More precisely: letting $F$ be a field and $\mathbf V_F$ be the set of all vector spaces over $F$,
it is clear that $\oplus$ and $\otimes$ define binary operations on $\mathbf V_F$,
and that these operations are closed,
in that given $U,V\in\mathbf V_F$,
both $U\oplus V$ and $U\otimes V$ gives back an element in $\mathbf V_F$.
If we stretch the concept of two elements in $\mathbf V_F$ being equal to mean that they are isomorphic as vector spaces,
then we see that $\oplus$ and $\otimes$ have some properties that the usual $+$ and $\cdot$ 
have, such as commutativity and associativity, and neutral elements (i.e., $\{0\}\oplus V\cong V$, and $F\otimes V\cong V$).
So then my question would be: Do we have all of the usual properties of addition and multiplication, such as inverse elements, or distributivity? In other words, can $(\mathbf V_F,\oplus,\otimes)$ be seen as a ring?
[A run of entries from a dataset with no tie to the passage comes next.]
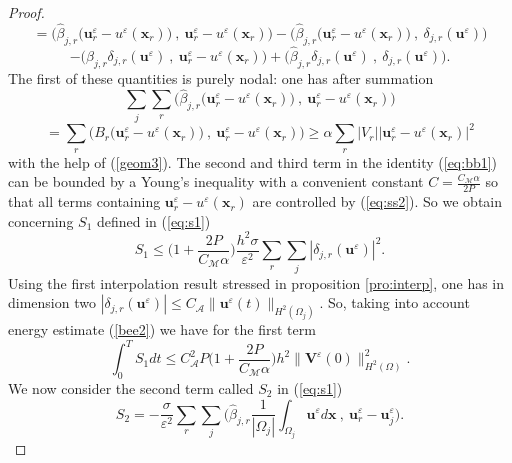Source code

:\documentclass[a4paper,french,english,10pt]{article}
\newcommand\uu{\mathbf{u}}
\newcommand\eps{\varepsilon}
\newcommand\x{\mathbf{x}}
\begin{document}
\begin{proof}
$$$$
$$
=\bigg( \widehat{\beta}_{j,r}\bigg(
\textbf{u}_r^{\eps}- u^\eps(\x_r)
\bigg ) 
\: , \: \textbf{u}_r^{\eps}-u^\eps(\x_r)
 \bigg)
-
\bigg( \widehat{\beta}_{j,r}\bigg(
\textbf{u}_r^{\eps}- u^\eps(\x_r)
\bigg ) 
\: , \: \delta_{j,r}(\textbf{u}^{\eps})
 \bigg)
$$
\begin{equation} \label{eq:bb1}
-
\bigg( 
\widehat{\beta}_{j,r} \delta_{j,r}(\textbf{u}^{\eps})
\: , \:
\textbf{u}_r^{\eps}- u^\eps(\x_r)
 \bigg)
+
\bigg( 
\widehat{\beta}_{j,r} \delta_{j,r}(\textbf{u}^{\eps})
\: , \:
 \delta_{j,r}(\textbf{u}^{\eps})
 \bigg).
\end{equation}
The first of these quantities is purely nodal: one has after summation 
$$
\sum_j \sum_r \bigg( \widehat{\beta}_{j,r}\bigg(
\textbf{u}_r^{\eps}- u^\eps(\x_r)
\bigg ) 
\: , \: \textbf{u}_r^{\eps}-u^\eps(\x_r)
 \bigg)
$$
\begin{equation} \label{eq:ss2}
=
 \sum_r \bigg( B_{r}\bigg(
\textbf{u}_r^{\eps}- u^\eps(\x_r)
\bigg ) 
\: , \: \textbf{u}_r^{\eps}-u^\eps(\x_r)
 \bigg)\geq \alpha \sum_r |V_r| | 
 \textbf{u}_r^{\eps}-
 u^\eps(\x_r) |^2
\end{equation}
with the help of (\ref{geom3}). The second and third term in the identity (\ref{eq:bb1}) can be bounded
by a Young's inequality with a convenient constant $C=\frac{C_\mathcal M \alpha}{2P}$
so that all terms containing $ \textbf{u}_r^{\eps}-u^\eps(\x_r)$
are controlled by (\ref{eq:ss2}).
So we obtain concerning $S_1$ defined in (\ref{eq:s1})
\begin{equation*} \label{eq:ss4}
S_1
\leq  \bigg( 1 + \frac{2 P}{C_\mathcal M\alpha} \bigg) \frac{h^2\sigma }{\eps^2}\sum_r \sum_j  \left|  \delta_{j,r}(\textbf{u}^{\eps}) \right|^2.
\end{equation*}
Using the first  interpolation result stressed in proposition \ref{pro:interp},
one has in dimension two
$| \delta_{j,r}(\textbf{u}^{\eps}) |
 \leq C_{\mathcal A}  \|\uu^\eps(t)\|_{H^2(\Omega_j)} $. 
So, taking into account energy estimate (\ref{bee2})
we have for the first term
\begin{equation*} \label{eq:ss6}
\int_0^T S_1dt \leq  C_{\mathcal A} ^2P  \bigg( 1 + \frac{2P}{C_\mathcal M\alpha} \bigg) h^2   \| \mathbf{V}^{\eps}(0) \|_{H^2(\Omega)}^2 .
\end{equation*}
We now consider the second term called  $S_2$ in (\ref{eq:s1})
\begin{equation*} \label{eq:ss5}
S_2=-\frac{\sigma}{\eps^2} \sum_r \sum_j  \bigg( \widehat{\beta}_{j,r}
\frac{1}{|\Omega_j|}\int_{\Omega_j} \uu^{\eps} d\x  \: , \:
\textbf{u}_r^{\eps}-\textbf{u}_j^{\eps} \bigg) .

\end{equation*}
\end{proof}
\end{document}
And if not, which properties hold and which doesn't?
Given how natural this question feels for me, it seems that this must have already been investigated by someone.
 A: You're right-- this sort of question is studied a lot.  As you have defined things, you're looking at a  semiring, instead of a ring  because there are no additive inverses to the direct sum operation.  Of course distributivity goes through, since $L \otimes (K \oplus J) \cong L \otimes K \oplus L \otimes J$ via $l \otimes(j \oplus k) \mapsto l \otimes j \oplus l \otimes k$.  
In fact your semiring is isomorphic to the natural numbers $\mathbb N$ via the map $V \mapsto {\rm dim} \ V$. 
Say you wanted to get a ring out instead of a semiring-- there is a canonical procedure (or free functor $F$) that turns any semiring into a ring in a universal way.   Applying it to your semiring you would get something isomorphic to $\mathbb Z$
Now we see that for vector spaces over a field, this ring is a bit boring since it just captures dimension.  But you could do the same thing for modules over a ring, and all of a sudden things become much more interesting.  Or you could do it for vector bundles over some sort of space, for instance an algebraic variety. This ring was first introduced by Grothendieck to prove his version of the Riemann Roch Theorem.  All these things often go under the name of $K$-theory, which you should totally check out to learn more! 
A: Vector spaces with $\oplus$ and $\otimes$ do not form a semiring, since associativity etc. do not hold - the laws only hold up to isomorphism. These isomorphisms fit together in a certain way, and what we get is called a $2$-semiring or $2$-rig. Just like a semiring is a "fusion" of two monoids (one being commutative), a $2$-semiring is a "fusion" of two monoidal categories (one being symmetric). Every $2$-semiring induces a semiring by considering the "set" of isomorphism classes. This process of taking isomorphism classes is called decategorification. The reverse process is called categorification. Roughly, categorification produces more structure (which can be very useful), and decategorification "destroys" structure (which might simplify calculations). For example the $2$-semiring of vector spaces over $K$ has much more structure than its underlying semiring, which identifies (via $\dim$) with the class of cardinal numbers $\mathsf{Card}$ with the usual cardinal arithmetics. The $2$-semiring "knows" the group $\mathrm{Aut}(K^n)=\mathrm{GL}_n(K)$, but the underlying semiring does not.